More Sea Salt comparisons
See how Sea Salt stacks up against other well-photographed colors across different brands and tones.


White Dove reflects far more light (LRV 83 vs 61), opening up a space where Sea Salt encloses it.


A 9-point LRV gap (61 vs 52) makes Sea Salt the marginally brighter of the two.


At LRV 61 vs 30, Sea Salt is decisively the brighter choice.


Sea Salt reads slightly lighter (LRV 61 vs 58), a gap that shows most in low-lit rooms.


Sea Salt reflects far more light (LRV 61 vs 27), opening up a space where Denim Drift encloses it.


At LRV 61 vs 43, Sea Salt is decisively the brighter choice.


Sea Salt reads slightly lighter (LRV 61 vs 55), a gap that shows most in low-lit rooms.


Sea Salt reflects far more light (LRV 61 vs 44), opening up a space where Hardwick White encloses it.


At LRV 84 vs 61, Pure White is decisively the brighter choice.



Balboa Mist reads slightly lighter (LRV 66 vs 61), a gap that shows most in low-lit rooms.


Shoji White reflects far more light (LRV 74 vs 61), opening up a space where Sea Salt encloses it.

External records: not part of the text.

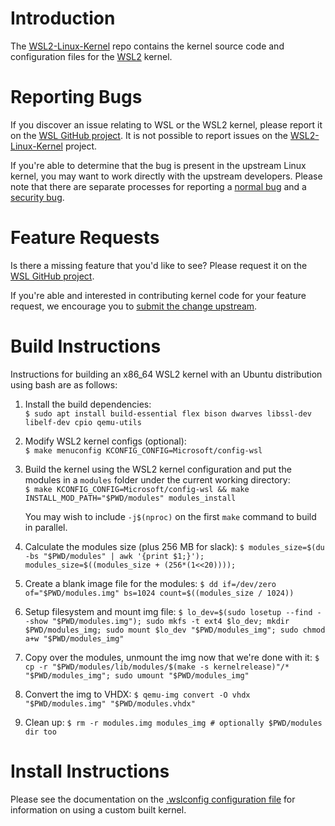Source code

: # Introduction

The [WSL2-Linux-Kernel][wsl2-kernel] repo contains the kernel source code and
configuration files for the [WSL2][about-wsl2] kernel.

# Reporting Bugs

If you discover an issue relating to WSL or the WSL2 kernel, please report it on
the [WSL GitHub project][wsl-issue]. It is not possible to report issues on the
[WSL2-Linux-Kernel][wsl2-kernel] project.

If you're able to determine that the bug is present in the upstream Linux
kernel, you may want to work directly with the upstream developers. Please note
that there are separate processes for reporting a [normal bug][normal-bug] and
a [security bug][security-bug].

# Feature Requests

Is there a missing feature that you'd like to see? Please request it on the
[WSL GitHub project][wsl-issue].

If you're able and interested in contributing kernel code for your feature
request, we encourage you to [submit the change upstream][submit-patch].

# Build Instructions

Instructions for building an x86_64 WSL2 kernel with an Ubuntu distribution using bash are
as follows:

1. Install the build dependencies:  
   `$ sudo apt install build-essential flex bison dwarves libssl-dev libelf-dev cpio qemu-utils`

2. Modify WSL2 kernel configs (optional):  
   `$ make menuconfig KCONFIG_CONFIG=Microsoft/config-wsl`

3. Build the kernel using the WSL2 kernel configuration and put the modules in a `modules`
   folder under the current working directory:  
   `$ make KCONFIG_CONFIG=Microsoft/config-wsl && make INSTALL_MOD_PATH="$PWD/modules" modules_install`
   
   You may wish to include `-j$(nproc)` on the first `make` command to build in parallel.

4. Calculate the modules size (plus 256 MB for slack):
   `$ modules_size=$(du -bs "$PWD/modules" | awk '{print $1;}'); modules_size=$((modules_size + (256*(1<<20))));`

5. Create a blank image file for the modules:
   `$ dd if=/dev/zero of="$PWD/modules.img" bs=1024 count=$((modules_size / 1024))`

6. Setup filesystem and mount img file:
   `$ lo_dev=$(sudo losetup --find --show "$PWD/modules.img"); sudo mkfs -t ext4 $lo_dev; mkdir $PWD/modules_img; sudo mount $lo_dev "$PWD/modules_img"; sudo chmod a+w "$PWD/modules_img"`

7. Copy over the modules, unmount the img now that we're done with it:
   `$ cp -r "$PWD/modules/lib/modules/$(make -s kernelrelease)"/* "$PWD/modules_img"; sudo umount "$PWD/modules_img"`

8. Convert the img to VHDX:
   `$ qemu-img convert -O vhdx "$PWD/modules.img" "$PWD/modules.vhdx"`

9. Clean up:
   `$ rm -r modules.img modules_img # optionally $PWD/modules dir too`

# Install Instructions

Please see the documentation on the [.wslconfig configuration
file][install-inst] for information on using a custom built kernel.

[wsl2-kernel]:  https://github.com/microsoft/WSL2-Linux-Kernel
[about-wsl2]:   https://docs.microsoft.com/en-us/windows/wsl/about#what-is-wsl-2
[wsl-issue]:    https://github.com/microsoft/WSL/issues/new/choose
[normal-bug]:   https://www.kernel.org/doc/html/latest/admin-guide/bug-hunting.html#reporting-the-bug
[security-bug]: https://www.kernel.org/doc/html/latest/admin-guide/security-bugs.html
[submit-patch]: https://www.kernel.org/doc/html/latest/process/submitting-patches.html
[install-inst]: https://docs.microsoft.com/en-us/windows/wsl/wsl-config#configure-global-options-with-wslconfig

Sea Salt reflects far more light (LRV 61 vs 12), opening up a space where Pewter Green encloses it.


Skimming Stone reads slightly lighter (LRV 68 vs 61), a gap that shows most in low-lit rooms.


Sea Salt reflects far more light (LRV 61 vs 12), opening up a space where Vintage Vogue encloses it.


Sea Salt reflects far more light (LRV 61 vs 45), opening up a space where Saybrook Sage encloses it.


At LRV 61 vs 31, Sea Salt is decisively the brighter choice.


At LRV 61 vs 7, Sea Salt is decisively the brighter choice.


At LRV 61 vs 24, Sea Salt is decisively the brighter choice.


A 4-point LRV gap (61 vs 57) makes Sea Salt the marginally brighter of the two.


A 11-point LRV gap (72 vs 61) makes Just Walnut the marginally brighter of the two.